• Task directions: Please output exactly the part of the records below that opens with the line containing "## 智能驾驶浪潮下的变化" and closes with the line containing "两者的核心区别在于前者可以作", both lines included, and nothing else.

• Record extracts:
╔══
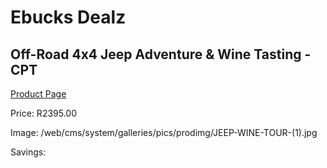 
# Ebucks Dealz
## Off-Road 4x4 Jeep Adventure & Wine Tasting - CPT
[Product Page](https://www.ebucks.com/web/shop/productSelected.do?prodId=725918513&catId=322194323)

Price: R2395.00

Image: /web/cms/system/galleries/pics/prodimg/JEEP-WINE-TOUR-(1).jpg

Savings: 


	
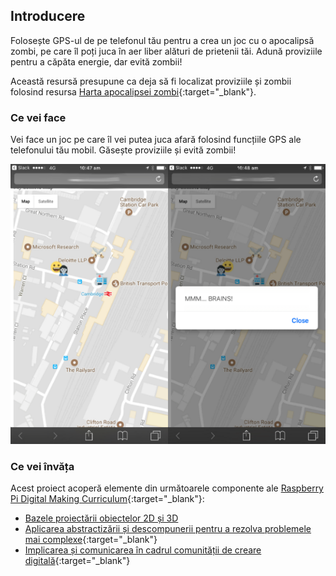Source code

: ## Introducere

Folosește GPS-ul de pe telefonul tău pentru a crea un joc cu o apocalipsă zombi, pe care îl poți juca în aer liber alături de prietenii tăi. Adună proviziile pentru a căpăta energie, dar evită zombii!

Această resursă presupune ca deja să fi localizat proviziile și zombii folosind resursa [Harta apocalipsei zombi](https://projects.raspberrypi.org/el-GR/projects/zombie-apocalypse-map){:target="_blank"}.

### Ce vei face

Vei face un joc pe care îl vei putea juca afară folosind funcțiile GPS ale telefonului tău mobil. Găsește proviziile și evită zombii!

![Exemplu de joc](images/example-game.png)

### Ce vei învăța

Acest proiect acoperă elemente din următoarele componente ale [Raspberry Pi Digital Making Curriculum](http://rpf.io/curriculum){:target="_blank"}:

+ [Bazele proiectării obiectelor 2D și 3D](https://curriculum.raspberrypi.org/design/creator/)
+ [Aplicarea abstractizării și descompunerii pentru a rezolva problemele mai complexe](https://curriculum.raspberrypi.org/programming/developer/){:target="_blank"}
+ [Implicarea și comunicarea în cadrul comunității de creare digitală](https://curriculum.raspberrypi.org/community-and-sharing/creator/){:target="_blank"}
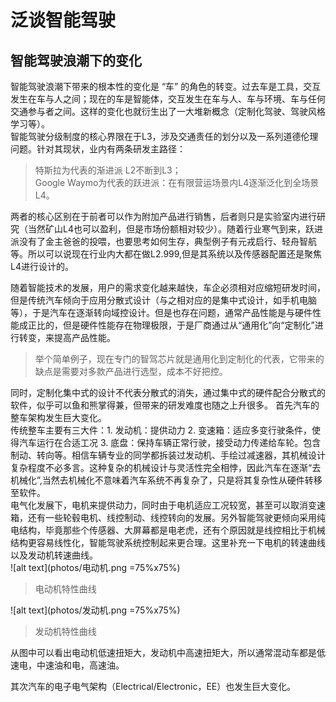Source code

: # 泛谈智能驾驶

## 智能驾驶浪潮下的变化
智能驾驶浪潮下带来的根本性的变化是 “车” 的角色的转变。过去车是工具，交互发生在车与人之间；现在的车是智能体，交互发生在车与人、车与环境、车与任何交通参与者之间。这样的变化也就衍生出了一大堆新概念（定制化驾驶、驾驶风格学习等）。  
智能驾驶分级制度的核心界限在于L3，涉及交通责任的划分以及一系列道德伦理问题。针对其现状，业内有两条研发主路径：
>特斯拉为代表的渐进派 L2不断到L3；  
>Google Waymo为代表的跃进派：在有限营运场景内L4逐渐泛化到全场景L4。  

两者的核心区别在于前者可以作为附加产品进行销售，后者则只是实验室内进行研究（当然矿山L4也可以盈利，但是市场份额相对较少）。随着行业寒气到来，跃进派没有了金主爸爸的投喂，也要思考如何生存，典型例子有元戎启行、轻舟智航等。所以可以说现在行业内大都在做L2.999,但是其系统以及传感器配置还是聚焦L4进行设计的。  

随着智能技术的发展，用户的需求变化越来越快，车企必须相对应缩短研发时间，但是传统汽车倾向于应用分散式设计（与之相对应的是集中式设计，如手机电脑等），于是汽车在逐渐转向域控设计。但是也存在问题，通常产品性能是与硬件性能成正比的，但是硬件性能存在物理极限，于是厂商通过从“通用化”向“定制化”进行转变，来提高产品性能。
>举个简单例子，现在专门的智驾芯片就是通用化到定制化的代表，它带来的缺点是需要对多款产品进行选型，成本不好把控。  

同时，定制化集中式的设计不代表分散式的消失，通过集中式的硬件配合分散式的软件，似乎可以鱼和熊掌得兼，但带来的研发难度也随之上升很多。 
首先汽车的整车架构发生巨大变化。  
传统整车主要有三大件：1. 发动机：提供动力 2. 变速箱：适应多变行驶条件，使得汽车运行在合适工况 3. 底盘：保持车辆正常行驶，接受动力传递给车轮。包含制动、转向等。相信车辆专业的同学都拆装过发动机、手绘过减速器，其机械设计复杂程度不必多言。这种复杂的机械设计与灵活性完全相悖，因此汽车在逐渐“去机械化”,当然去机械化不意味着汽车系统不再复杂了，只是将其复杂性从硬件转移至软件。  
电气化发展下，电机来提供动力，同时由于电机适应工况较宽，甚至可以取消变速箱，还有一些轮毂电机、线控制动、线控转向的发展。另外智能驾驶更倾向采用纯电结构，毕竟那些个传感器、大屏幕都是电老虎，还有个原因就是线控相比于机械结构更容易线性化，智能驾驶系统控制起来更合理。这里补充一下电机的转速曲线以及发动机转速曲线。  
![alt text](photos/电动机.png =75%x75%)
>电动机特性曲线  

![alt text](photos/发动机.png =75%x75%)  
> 发动机特性曲线

从图中可以看出电动机低速扭矩大，发动机中高速扭矩大，所以通常混动车都是低速电，中速油和电，高速油。 

其次汽车的电子电气架构（Electrical/Electronic，EE）也发生巨大变化。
╚══
• Answer box:
## 智能驾驶浪潮下的变化
智能驾驶浪潮下带来的根本性的变化是 “车” 的角色的转变。过去车是工具，交互发生在车与人之间；现在的车是智能体，交互发生在车与人、车与环境、车与任何交通参与者之间。这样的变化也就衍生出了一大堆新概念（定制化驾驶、驾驶风格学习等）。  
智能驾驶分级制度的核心界限在于L3，涉及交通责任的划分以及一系列道德伦理问题。针对其现状，业内有两条研发主路径：
>特斯拉为代表的渐进派 L2不断到L3；  
>Google Waymo为代表的跃进派：在有限营运场景内L4逐渐泛化到全场景L4。  

两者的核心区别在于前者可以作为附加产品进行销售，后者则只是实验室内进行研究（当然矿山L4也可以盈利，但是市场份额相对较少）。随着行业寒气到来，跃进派没有了金主爸爸的投喂，也要思考如何生存，典型例子有元戎启行、轻舟智航等。所以可以说现在行业内大都在做L2.999,但是其系统以及传感器配置还是聚焦L4进行设计的。  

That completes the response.